Question: I find it difficult to observe the third precept of abstaining from sexual misconduct. I tend to have sexual thoughts of others besides my spouse. Please advise as to what I should do. I understand there is no quick fix formula, so is there a way to gradually overcome it?
Answer: Are the ‘others’ real people you know in person?
Question: Yes, there is one who expressed interest, but I had stayed away.
Answer: This reply might be a little generic as am not sure of the details… Do stay away from such persons, especially if you already feel tempted. Draw the line at friendship and keep away from being too physically close. Often, willing third parties are not honourable, for the simple fact that they are also willing family-wreckers, especially if they too are already married. Even if this is not their direct intention, they surely know the possible results. Having an affair is not worth the guilt and hurt it causes to yourself and your family.
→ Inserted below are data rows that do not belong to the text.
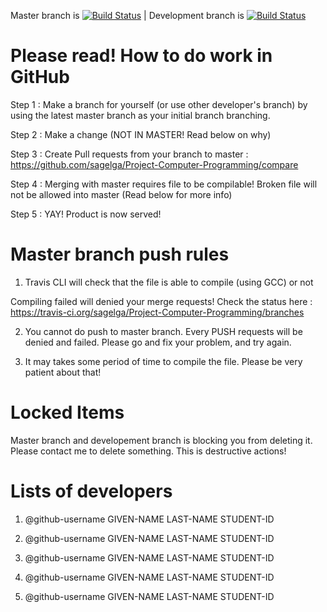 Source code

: Master branch is
[![Build Status](https://travis-ci.org/sagelga/Project-Computer-Programming.svg?branch=master)](https://travis-ci.org/sagelga/Project-Computer-Programming) | 
Development branch is 
[![Build Status](https://travis-ci.org/sagelga/Project-Computer-Programming.svg?branch=development)](https://travis-ci.org/sagelga/Project-Computer-Programming)

# Please read! How to do work in GitHub

Step 1 : Make a branch for yourself (or use other developer's branch) by using the latest master branch as your initial branch branching.

Step 2 : Make a change (NOT IN MASTER! Read below on why)

Step 3 : Create Pull requests from your branch to master : 
https://github.com/sagelga/Project-Computer-Programming/compare

Step 4 : Merging with master requires file to be compilable! Broken file will not be allowed into master (Read below for more info)

Step 5 : YAY! Product is now served!

# Master branch push rules
1) Travis CLI will check that the file is able to compile (using GCC) or not

Compiling failed will denied your merge requests! 
Check the status here : https://travis-ci.org/sagelga/Project-Computer-Programming/branches

2) You cannot do push to master branch. Every PUSH requests will be denied and failed. Please go and fix your problem, and try again.

3) It may takes some period of time to compile the file. Please be very patient about that!

# Locked Items
Master branch and developement branch is blocking you from deleting it. 
Please contact me to delete something. This is destructive actions!

# Lists of developers
1) @github-username GIVEN-NAME LAST-NAME STUDENT-ID

2) @github-username GIVEN-NAME LAST-NAME STUDENT-ID

3) @github-username GIVEN-NAME LAST-NAME STUDENT-ID

4) @github-username GIVEN-NAME LAST-NAME STUDENT-ID

5) @github-username GIVEN-NAME LAST-NAME STUDENT-ID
If there is genuine love, there should be proper discussion and divorce, before doing anything regrettable in the heat of the moment.
If you wish to remain loyal to your wife, do spend more time with her to rediscover why she is already good enough. If there is enough understanding, you might even want to share these woes honestly with her. That would be truly forthright, and this can further strengthen your relationship, as she helps you tide over the obstacle. But be sure she is ready though!
Because you can only have one thought in each moment, the direct way to take your mind off the person is to be more mindful of your wife (and kids if any) – in terms of good times you have together, and why you should treasure them now. Regular practice of mindfulness of Buddha’s name (e.g. Amituofo) helps to keep you tuned to naturally observing the precepts well too, as this tune to your pure Buddha-nature while connecting to the Buddha’s blessings.
Question: Thank you for the advice. I will also pray for strength to overcome this.